Charges of assaulting a police officer were dismissed against Cannabis Culture journalist Pete Brady in Washington, DC Superior Court on October 25.
Brady was arrested and beaten while photographing US Park Police officers as they violated the civil rights of young audience members at a poorly-organized July 4th marijuana rally in Washington, DC (see CC#28, Hempfest brutality in Washington DC). Police inflicted injuries so severe that Brady was later taken to DC General Hospital. Adding insult to injury, they later charged him with assaulting a police officer, even though witnesses and Brady’s tape recording of the incident proved he was a victim of police assault, rather than a perpetrator.
Initially represented by a public defender, Brady explained “I decided to fire the public defender, and was assisted in my decision by Cannabis Culture magazine, which provided financial support for a private lawyer who cared about justice,” referring to attorney Jeff Orchard, NORML’s Director of Litigation.

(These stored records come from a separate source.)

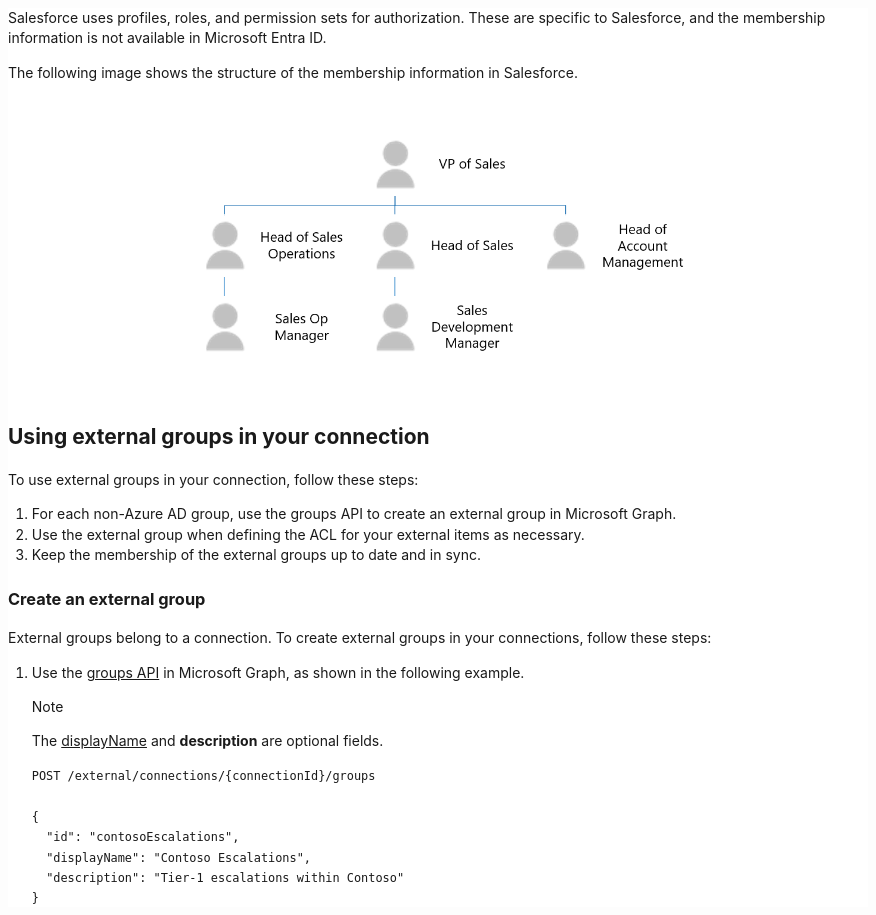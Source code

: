 Salesforce uses profiles, roles, and permission sets for authorization. These are specific to Salesforce, and the membership information is not available in Microsoft Entra ID.

The following image shows the structure of the membership information in Salesforce.


<br><p align="center"><img src="images/connectors-images/roles-salesforce.png" alt="Diagram of a structure of roles in Salesforce. The role of vice president of sales is at the top level of the hierarchy and has three subordinates, namely, the head of sales operations, the head of sales, and the head of account management. The head of sales operations has a sales operations manager as a subordinate. The head of sales has a sales development manager as a subordinate." width="500px;"/></p>

## Using external groups in your connection

To use external groups in your connection, follow these steps:

1. For each non-Azure AD group, use the groups API to create an external group in Microsoft Graph.
2. Use the external group when defining the ACL for your external items as necessary.
3. Keep the membership of the external groups up to date and in sync.

### Create an external group

External groups belong to a connection. To create external groups in your connections, follow these steps:

1. Use the [groups API](/graph/api/resources/group) in Microsoft Graph, as shown in the following example.

    > [!NOTE]
    > The [displayName](/graph/api/resources/externalconnectors-externalgroup#properties) and **description** are optional fields.

    ```http
    POST /external/connections/{connectionId}/groups

    { 
      "id": "contosoEscalations", 
      "displayName": "Contoso Escalations", 
      "description": "Tier-1 escalations within Contoso"
    } 
    ```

“It was clear that police actions were designed to prevent Brady as a member of the press from documenting what they were doing at the July 4th smoke-in,” Orchard told Cannabis Culture. “Police are public employees accountable to all of us. Journalists serve a vital purpose by providing the public with reports on what police do to us. The police didn’t want their actions witnessed, and they used excessive force to prevent Brady from doing his job. Then they filed a false charge against him.”
Orchard helped Brady obtain the dismissal by filing massive motions which stated that police violated Brady’s civil rights and concocted a “sham charge” to hide their abuse of power.